SBB is considered an alternative for producing bioenergy and various bioproducts (Bonin et al. 2016). For this work, we used SBB, derived from a sorghum bagasse variety (BMR) due to its lower lignin content, and applied an alkaline pretreatment to enhance enzymatic accessibility. The pretreated SBB was primarily composed of xylose, with traces of arabinose, galactose, and glucose, as confirmed by NMR and GC–MS analyses. This suggests that the hemicellulose extract obtained was essentially present in a linear form. These results align with similar findings for NaOH and KOH pretreatment of SBB (Wei et al. 2018). Xyl10 C and Xyl10E, isolated from the microbiome of a termite gut, showed high identity with endo-β− 1,4-xylanases from Treponema sp. In the phylogenetic tree, both enzymes clustered with xylanases derived from termite gut microbiomes (Salgado et al. 2024), supporting their evolutionary adaptation to complex lignocellulosic substrates.

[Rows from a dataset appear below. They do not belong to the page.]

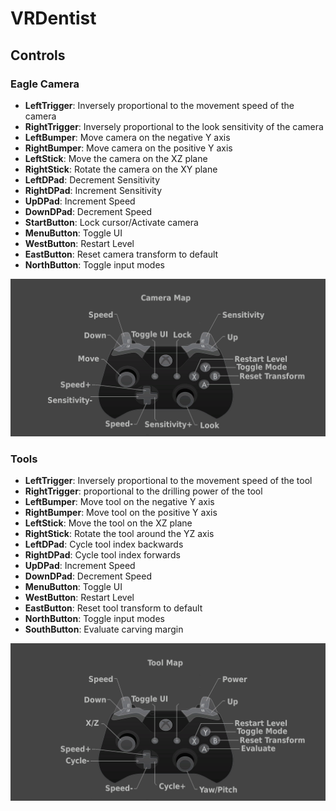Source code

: # VRDentist

## Controls

### Eagle Camera

- **LeftTrigger**: Inversely proportional to the movement speed of the camera
- **RightTrigger**: Inversely proportional to the look sensitivity of the camera
- **LeftBumper**: Move camera on the negative Y axis
- **RightBumper**: Move camera on the positive Y axis
- **LeftStick**: Move the camera on the XZ plane
- **RightStick**: Rotate the camera on the XY plane
- **LeftDPad**: Decrement Sensitivity
- **RightDPad**: Increment Sensitivity
- **UpDPad**: Increment Speed
- **DownDPad**: Decrement Speed
- **StartButton**: Lock cursor/Activate camera
- **MenuButton**: Toggle UI
- **WestButton**: Restart Level
- **EastButton**: Reset camera transform to default
- **NorthButton**: Toggle input modes

![Xbox Controller Layout](XBox_One_Controls_VRDenstist_Camera.png)

### Tools
- **LeftTrigger**: Inversely proportional to the movement speed of the tool
- **RightTrigger**: proportional to the drilling power of the tool
- **LeftBumper**: Move tool on the negative Y axis
- **RightBumper**: Move tool on the positive Y axis
- **LeftStick**: Move the tool on the XZ plane
- **RightStick**: Rotate the tool around the YZ axis
- **LeftDPad**: Cycle tool index backwards
- **RightDPad**: Cycle tool index forwards
- **UpDPad**: Increment Speed
- **DownDPad**: Decrement Speed
- **MenuButton**: Toggle UI
- **WestButton**: Restart Level
- **EastButton**: Reset tool transform to default
- **NorthButton**: Toggle input modes
- **SouthButton**: Evaluate carving margin

![Xbox Controller Layout](XBox_One_Controls_VRDenstist_Tool.png)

Xyl10 C demonstrated high substrate specificity for xylan, while Xyl10E exhibited bifunctionality, also acting on barley β-glucan. Notably, this is the first report of a GH10 bifunctional xylanase/β-glucanase from termite gut microbiomes.
Despite the high amino acid homology between Xyl10 C and Xyl10E, their enzymatic profiles are different. The most prominent difference is the bifunctionality of Xyl10E, a feature already described for other xylanases (Chu et al. 2017; Xie et al. 2021; Xue et al. 2015). From a mechanistic perspective, the bifunctionality is not related to major structural changes or multiple mutations, but rather to the sum of subtle differences (Andrews et al. 2000; Mendonça et al. 2023). In silico structural analysis of Xyl10E displayed a wider catalytic pocket, a feature associated with polyspecificity. Moreover, the average pocket of GH10 enzymes is wider and more functionally diverse than the narrow and more specific pocket of GH11 enzymes (Mendonça et al. 2023). The amino acid usage at the catalytic pocket has also been reported as a key element, where some amino acid substitutions that enhance flexibility have been associated with bifunctional properties. Specifically, Xyl10E displayed a Gln residue at position 46, in contrast to the Asp 46 residue of Xyl10 C, a mutation that has been proved to be beneficial for glucanase activity of a xylanase (Chu et al. 2017). Other differential residues that might account for flexibility near the catalytic niche are Ser 89 in Xyl10E vs Asn 85 in Xyl10 C. Differences that account for positive stacking interaction at the boundaries of the pocket are Tyr 283 vs Ser 270 in Xyl10E and Xyl10 C, respectively (Fig. 6c and d).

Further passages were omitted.